An important part of EMBench is the collection of data. We do not want the synthetic data that we are generating to be completely random strings but we want them to be real world values. For this reason we have introduce the so called shredders. A shredder is a software component that takes a database (relational or XML) and shreds it into a series of column tables. There are general purpose shredders for relational or XML databases, but there are also shredders specifically designed for many popular database that are freely available, such as Wikipedia, IMdb, DBLP, and OKKAM.

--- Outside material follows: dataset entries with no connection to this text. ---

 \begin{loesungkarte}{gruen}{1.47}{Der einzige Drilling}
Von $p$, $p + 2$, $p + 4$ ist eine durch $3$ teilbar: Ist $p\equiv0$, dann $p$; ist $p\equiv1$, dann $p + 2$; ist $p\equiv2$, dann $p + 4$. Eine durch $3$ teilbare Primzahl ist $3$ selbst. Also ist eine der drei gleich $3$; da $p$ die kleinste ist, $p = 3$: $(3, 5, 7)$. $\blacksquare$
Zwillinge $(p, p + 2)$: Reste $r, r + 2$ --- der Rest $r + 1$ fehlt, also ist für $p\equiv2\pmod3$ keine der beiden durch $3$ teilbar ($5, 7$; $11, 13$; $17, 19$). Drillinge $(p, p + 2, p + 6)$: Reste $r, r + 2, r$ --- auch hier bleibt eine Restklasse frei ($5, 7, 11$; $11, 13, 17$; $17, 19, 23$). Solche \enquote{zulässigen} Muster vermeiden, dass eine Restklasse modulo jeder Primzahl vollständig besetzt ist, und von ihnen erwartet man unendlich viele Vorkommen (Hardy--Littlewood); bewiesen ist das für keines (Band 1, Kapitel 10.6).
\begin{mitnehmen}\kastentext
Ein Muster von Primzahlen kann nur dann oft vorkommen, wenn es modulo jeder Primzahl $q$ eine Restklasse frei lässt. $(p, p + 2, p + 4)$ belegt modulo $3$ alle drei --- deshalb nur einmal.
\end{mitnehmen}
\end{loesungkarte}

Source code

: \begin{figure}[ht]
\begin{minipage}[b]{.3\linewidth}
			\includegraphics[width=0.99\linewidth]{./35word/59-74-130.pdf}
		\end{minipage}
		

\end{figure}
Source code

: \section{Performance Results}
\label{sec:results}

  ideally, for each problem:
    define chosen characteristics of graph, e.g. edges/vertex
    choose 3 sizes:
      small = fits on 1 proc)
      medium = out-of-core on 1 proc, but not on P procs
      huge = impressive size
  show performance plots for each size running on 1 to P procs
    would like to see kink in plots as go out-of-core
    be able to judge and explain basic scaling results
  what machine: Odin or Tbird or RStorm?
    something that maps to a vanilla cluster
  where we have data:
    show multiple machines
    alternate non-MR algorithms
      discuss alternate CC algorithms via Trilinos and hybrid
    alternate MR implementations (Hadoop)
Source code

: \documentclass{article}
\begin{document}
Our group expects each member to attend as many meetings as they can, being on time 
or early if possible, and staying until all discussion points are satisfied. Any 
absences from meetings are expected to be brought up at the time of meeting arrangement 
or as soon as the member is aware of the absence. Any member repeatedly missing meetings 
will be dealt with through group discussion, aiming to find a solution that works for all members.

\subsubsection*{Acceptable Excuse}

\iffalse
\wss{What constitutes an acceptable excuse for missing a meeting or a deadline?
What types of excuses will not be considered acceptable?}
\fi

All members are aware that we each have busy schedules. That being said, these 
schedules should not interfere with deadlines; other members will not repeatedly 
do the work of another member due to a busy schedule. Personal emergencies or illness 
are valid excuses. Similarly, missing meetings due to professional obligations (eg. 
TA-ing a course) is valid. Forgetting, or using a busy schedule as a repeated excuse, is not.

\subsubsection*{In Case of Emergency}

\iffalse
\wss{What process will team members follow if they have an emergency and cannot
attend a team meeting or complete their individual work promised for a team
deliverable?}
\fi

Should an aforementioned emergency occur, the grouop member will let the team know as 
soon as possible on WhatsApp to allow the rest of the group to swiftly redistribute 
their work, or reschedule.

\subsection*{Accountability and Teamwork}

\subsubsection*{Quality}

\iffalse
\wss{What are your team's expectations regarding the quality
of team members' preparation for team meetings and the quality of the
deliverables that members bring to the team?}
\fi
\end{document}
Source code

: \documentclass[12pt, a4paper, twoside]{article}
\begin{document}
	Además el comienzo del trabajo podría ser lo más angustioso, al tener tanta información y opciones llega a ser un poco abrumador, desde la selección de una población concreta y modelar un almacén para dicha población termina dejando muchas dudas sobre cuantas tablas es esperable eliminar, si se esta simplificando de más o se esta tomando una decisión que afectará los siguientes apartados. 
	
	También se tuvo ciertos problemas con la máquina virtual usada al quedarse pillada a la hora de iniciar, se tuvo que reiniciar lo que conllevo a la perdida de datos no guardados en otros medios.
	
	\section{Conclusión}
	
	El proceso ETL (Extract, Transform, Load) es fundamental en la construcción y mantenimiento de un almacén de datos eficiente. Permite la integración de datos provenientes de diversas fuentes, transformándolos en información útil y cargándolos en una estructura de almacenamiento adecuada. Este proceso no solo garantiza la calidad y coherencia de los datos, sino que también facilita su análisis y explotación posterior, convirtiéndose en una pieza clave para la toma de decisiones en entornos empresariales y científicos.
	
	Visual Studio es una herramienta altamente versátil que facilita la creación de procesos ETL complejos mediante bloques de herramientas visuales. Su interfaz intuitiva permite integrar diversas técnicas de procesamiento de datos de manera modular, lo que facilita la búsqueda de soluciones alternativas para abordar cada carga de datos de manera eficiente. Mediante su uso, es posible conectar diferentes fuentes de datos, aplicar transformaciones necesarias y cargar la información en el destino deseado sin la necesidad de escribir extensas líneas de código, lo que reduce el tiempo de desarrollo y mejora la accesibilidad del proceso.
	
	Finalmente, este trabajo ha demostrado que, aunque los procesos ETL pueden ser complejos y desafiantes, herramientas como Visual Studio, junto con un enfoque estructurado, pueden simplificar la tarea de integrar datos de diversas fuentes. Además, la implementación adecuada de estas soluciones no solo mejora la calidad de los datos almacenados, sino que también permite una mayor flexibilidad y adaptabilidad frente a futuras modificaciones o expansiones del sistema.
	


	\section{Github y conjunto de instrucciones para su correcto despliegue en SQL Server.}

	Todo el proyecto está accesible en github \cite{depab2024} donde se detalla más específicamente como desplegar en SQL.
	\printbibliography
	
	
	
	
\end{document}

The user of the benchmark has the ability to select what databases to be shredded, or to add additional databases if desired, by supplying alongside the respective shredder, or using the general purpose that comes with the system. Due to security restrictions, this functionality is not available over the EMBench Web System. Thus, the data generation can be performed using the source repository available in the default EMBench implementation. A summary of the data in this repository is provided in the following table.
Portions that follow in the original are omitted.